Add LoTTE Benchmark to MTEB by agu18dec · Pull Request #2009 · embeddings-benchmark/mteb

agu18dec · 2025-02-07T09:52:29Z

Description:
This PR integrates the LoTTE (Long-Tail Topic-stratified Evaluation for IR) benchmark into MTEB. LoTTE consists of domain-specific retrieval tasks derived from StackExchange and GooAQ, evaluating models on natural, information-seeking queries in long-tail topics.

Closes #1836

Changes:

Added LoTTERetrieval task under mteb/tasks/Retrieval/eng/LoTTE_Retrieval.py.
Implemented dataset loading, transformation, and evaluation logic.
Registered LoTTE as a benchmark in benchmarks.py.
Updated metadata to ensure compliance with TaskMetadata.

Testing:
✅ Verified that LoTTERetrieval runs successfully with sentence-transformers/paraphrase-multilingual-MiniLM-L12-v2 and intfloat/multilingual-e5-small.
✅ Ensured scores are neither trivial (near 100%) nor random (near 0%).
✅ Passed make test and make lint.

Notes:

Dataset is hosted on Hugging Face, using revision "main".
Benchmark supports "dev" and "test" splits, with "success@5" as the main metric.
Looking forward to feedback!

Updates:

Moved LoTTERetrieval.py to mteb/tasks/Retrieval/eng/
Used dataset_transform() instead of load_data()
Ensured eval_splits=["test"]
Fixed eval_langs while keeping domain-specific mappings

KennethEnevoldsen

Thanks for the PR. Added a few suggestions.

KennethEnevoldsen · 2025-02-07T11:13:36Z

 )
+
+
+MTEB_LOTTE = Benchmark(


This will just appear as an empty leaderboard. We would probably want at least some models evaluated on it before adding it to the leaderboard (otherwise it will seem like a bug).

I tried evaluating some models on Colab and the dataset is huge so it takes a long time to load for me and to evaluate.

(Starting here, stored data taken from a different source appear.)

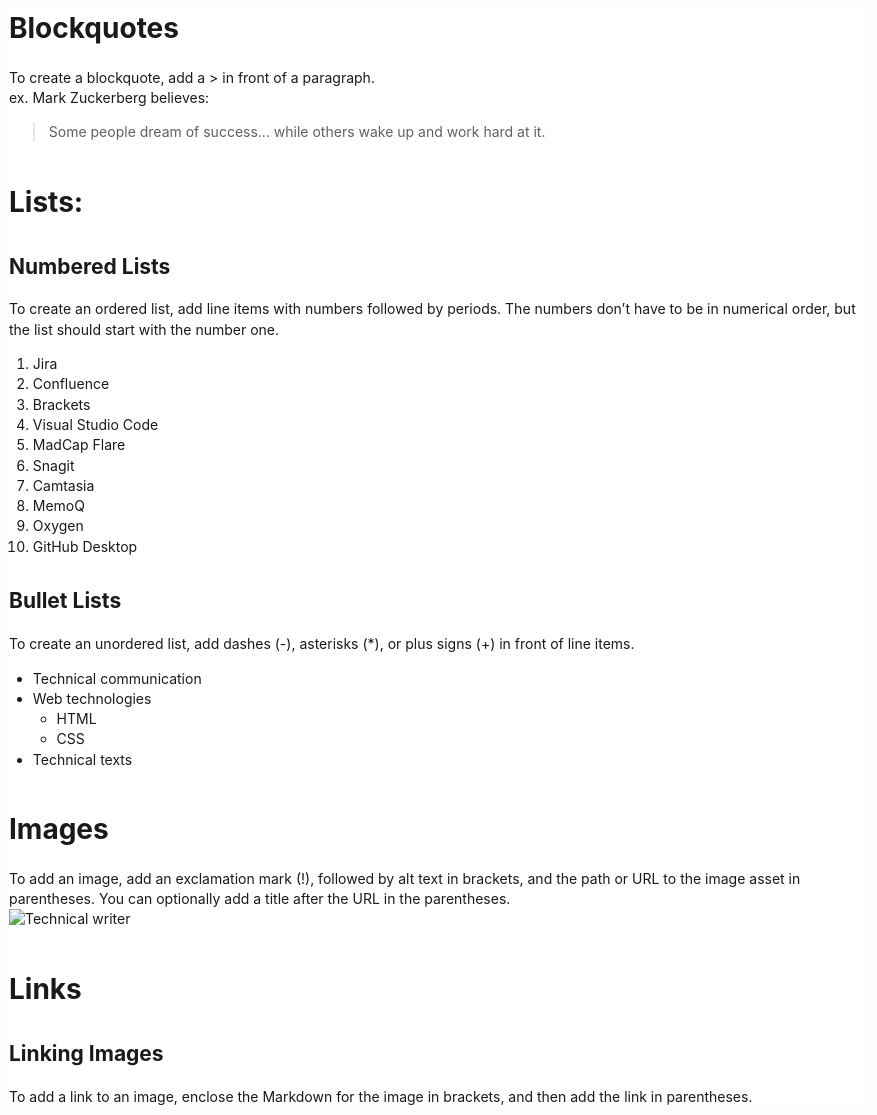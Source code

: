 # Blockquotes  
To create a blockquote, add a > in front of a paragraph.  
ex. Mark Zuckerberg believes:
> Some people dream of success... while others wake up and work hard at it.

# Lists:  
## Numbered Lists  
To create an ordered list, add line items with numbers followed by periods. The
numbers don’t have to be in numerical order, but the list should start with the number
one.  
1. Jira
2. Confluence
3. Brackets
4. Visual Studio Code
5. MadCap Flare
6. Snagit
7. Camtasia
8. MemoQ
9. Oxygen
10. GitHub Desktop 

## Bullet Lists  
To create an unordered list, add dashes (-), asterisks (*), or plus signs (+) in front of line items.  
* Technical communication
* Web technologies
    * HTML
    * CSS
* Technical texts

# Images  
To add an image, add an exclamation mark (!), followed by alt text in brackets, and the path or URL to the image asset in parentheses. You can optionally add a title after the URL in the parentheses.  
![Technical writer](https://res.cloudinary.com/teepublic/image/private/s--0tQw5Of8--/t_Resized%20Artwork/c_crop,x_10,y_10/c_fit,w_470/c_crop,g_north_west,h_626,w_470,x_0,y_0/g_north_west,u_upload:v1462829015:production:blanks:mtl53ofohwq5goqjo9ke,x_-395,y_-325/b_rgb:eeeeee/c_limit,f_jpg,h_630,q_90,w_630/v1541233046/production/designs/3434489_0.jpg)

# Links

## Linking Images  
To add a link to an image, enclose the Markdown for the image in brackets, and then add the link in parentheses.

I tried chunking it down to ensure its working but I'm not able to run the entire benchmark.

Is this fine in the current version?

Hmm, should we maybe consider downsampling the dataset then? Not really worth adding a benchmark if people can't run it?

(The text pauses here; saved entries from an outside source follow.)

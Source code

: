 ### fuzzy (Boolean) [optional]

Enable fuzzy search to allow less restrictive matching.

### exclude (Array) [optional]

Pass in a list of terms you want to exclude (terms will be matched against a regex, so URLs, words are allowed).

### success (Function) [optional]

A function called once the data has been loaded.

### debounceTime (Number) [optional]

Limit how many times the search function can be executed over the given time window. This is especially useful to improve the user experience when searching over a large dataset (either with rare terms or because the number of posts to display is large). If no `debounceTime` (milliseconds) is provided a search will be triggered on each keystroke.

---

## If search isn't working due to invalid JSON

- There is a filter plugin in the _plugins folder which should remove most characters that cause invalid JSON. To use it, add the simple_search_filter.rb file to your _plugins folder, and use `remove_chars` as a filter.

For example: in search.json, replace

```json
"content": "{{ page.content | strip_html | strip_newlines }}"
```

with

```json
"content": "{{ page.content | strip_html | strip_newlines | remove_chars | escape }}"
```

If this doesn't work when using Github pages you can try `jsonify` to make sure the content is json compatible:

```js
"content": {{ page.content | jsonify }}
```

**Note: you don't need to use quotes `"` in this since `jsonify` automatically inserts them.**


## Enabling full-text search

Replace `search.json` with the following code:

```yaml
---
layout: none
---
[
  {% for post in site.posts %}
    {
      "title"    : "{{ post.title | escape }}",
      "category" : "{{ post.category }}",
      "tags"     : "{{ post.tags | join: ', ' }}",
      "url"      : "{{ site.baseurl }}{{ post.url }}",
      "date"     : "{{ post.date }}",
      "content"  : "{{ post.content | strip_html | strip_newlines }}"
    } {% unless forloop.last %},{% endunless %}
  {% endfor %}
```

This is not a very large dataset. It has 5 splits of approximately 30 MB each, as available at https://huggingface.co/datasets/colbertv2/lotte. However, the data may be different in the tar file, because its size is approximately 2 GB.

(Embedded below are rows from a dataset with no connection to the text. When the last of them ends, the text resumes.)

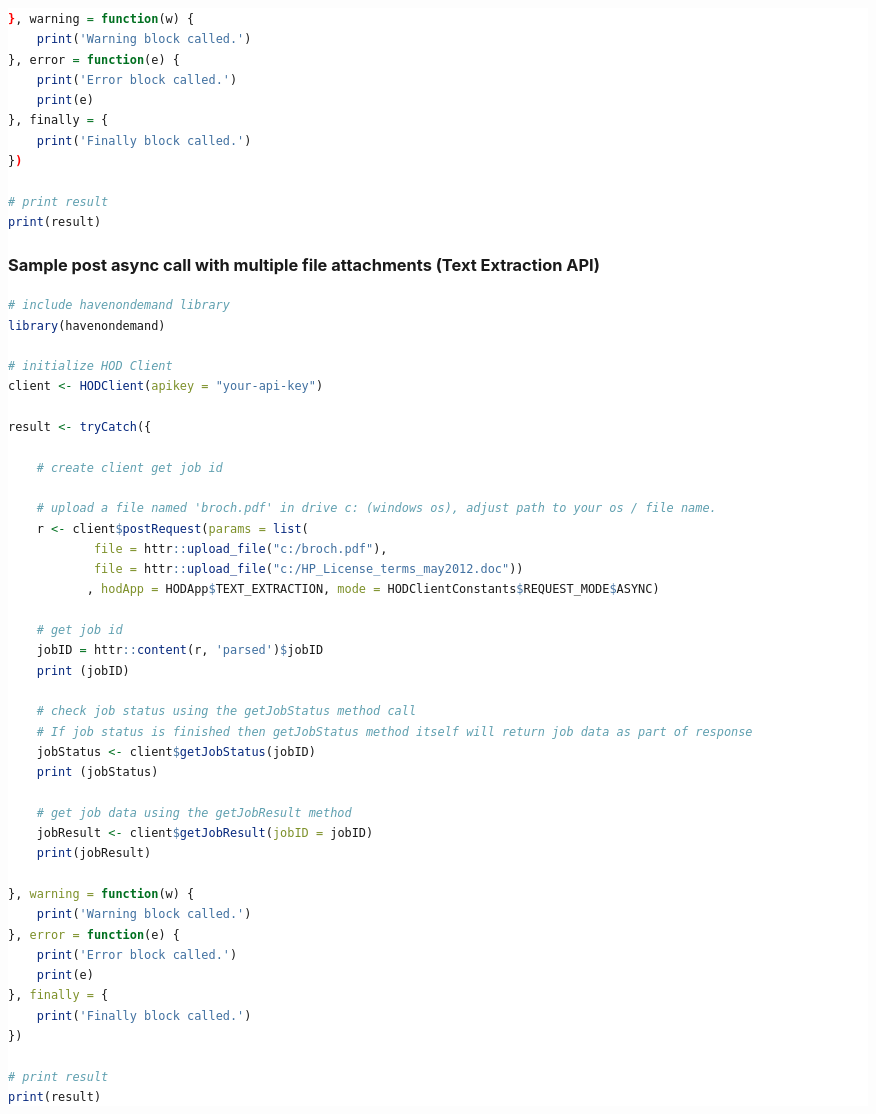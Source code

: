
 ``` R
}, warning = function(w) {
    print('Warning block called.')
}, error = function(e) {
    print('Error block called.')
    print(e)
}, finally = {
    print('Finally block called.')
})

# print result
print(result)
```

### Sample post async call with multiple file attachments (Text Extraction API)

``` R
# include havenondemand library
library(havenondemand)

# initialize HOD Client
client <- HODClient(apikey = "your-api-key")

result <- tryCatch({

    # create client get job id

    # upload a file named 'broch.pdf' in drive c: (windows os), adjust path to your os / file name.
    r <- client$postRequest(params = list(
            file = httr::upload_file("c:/broch.pdf"),
            file = httr::upload_file("c:/HP_License_terms_may2012.doc"))
           , hodApp = HODApp$TEXT_EXTRACTION, mode = HODClientConstants$REQUEST_MODE$ASYNC)

    # get job id
    jobID = httr::content(r, 'parsed')$jobID
    print (jobID)

    # check job status using the getJobStatus method call
    # If job status is finished then getJobStatus method itself will return job data as part of response
    jobStatus <- client$getJobStatus(jobID)
    print (jobStatus)

    # get job data using the getJobResult method
    jobResult <- client$getJobResult(jobID = jobID)
    print(jobResult)

}, warning = function(w) {
    print('Warning block called.')
}, error = function(e) {
    print('Error block called.')
    print(e)
}, finally = {
    print('Finally block called.')
})

# print result
print(result)
```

the dataset is fine, but sentence transformers takes too long to encode it even on Colab, can you run this on your end and let me know if it works?

@KennethEnevoldsen I've added examples results for this task embeddings-benchmark/results#118, but I'm not sure if we want to add this task as benchmark

Samoed · 2025-02-07T22:16:50Z

When I'm trying to run your task, I receive

  File "/home/samoed/Desktop/mteb/orig_mteb/mteb/abstasks/AbsTaskRetrieval.py", line 130, in _load_corpus
    corpus_ds = load_dataset(
  File "/home/samoed/Desktop/mteb/orig_mteb/.venv/lib/python3.10/site-packages/datasets/load.py", line 2606, in load_dataset
    builder_instance = load_dataset_builder(
  File "/home/samoed/Desktop/mteb/orig_mteb/.venv/lib/python3.10/site-packages/datasets/load.py", line 2314, in load_dataset_builder
    builder_instance: DatasetBuilder = builder_cls(
  File "/home/samoed/Desktop/mteb/orig_mteb/.venv/lib/python3.10/site-packages/datasets/builder.py", line 374, in __init__
    self.config, self.config_id = self._create_builder_config(
  File "/home/samoed/Desktop/mteb/orig_mteb/.venv/lib/python3.10/site-packages/datasets/builder.py", line 601, in _create_builder_config
    raise ValueError(
ValueError: BuilderConfig 'corpus' not found. Available: ['lifestyle', 'pooled', 'recreation', 'science', 'technology', 'writing']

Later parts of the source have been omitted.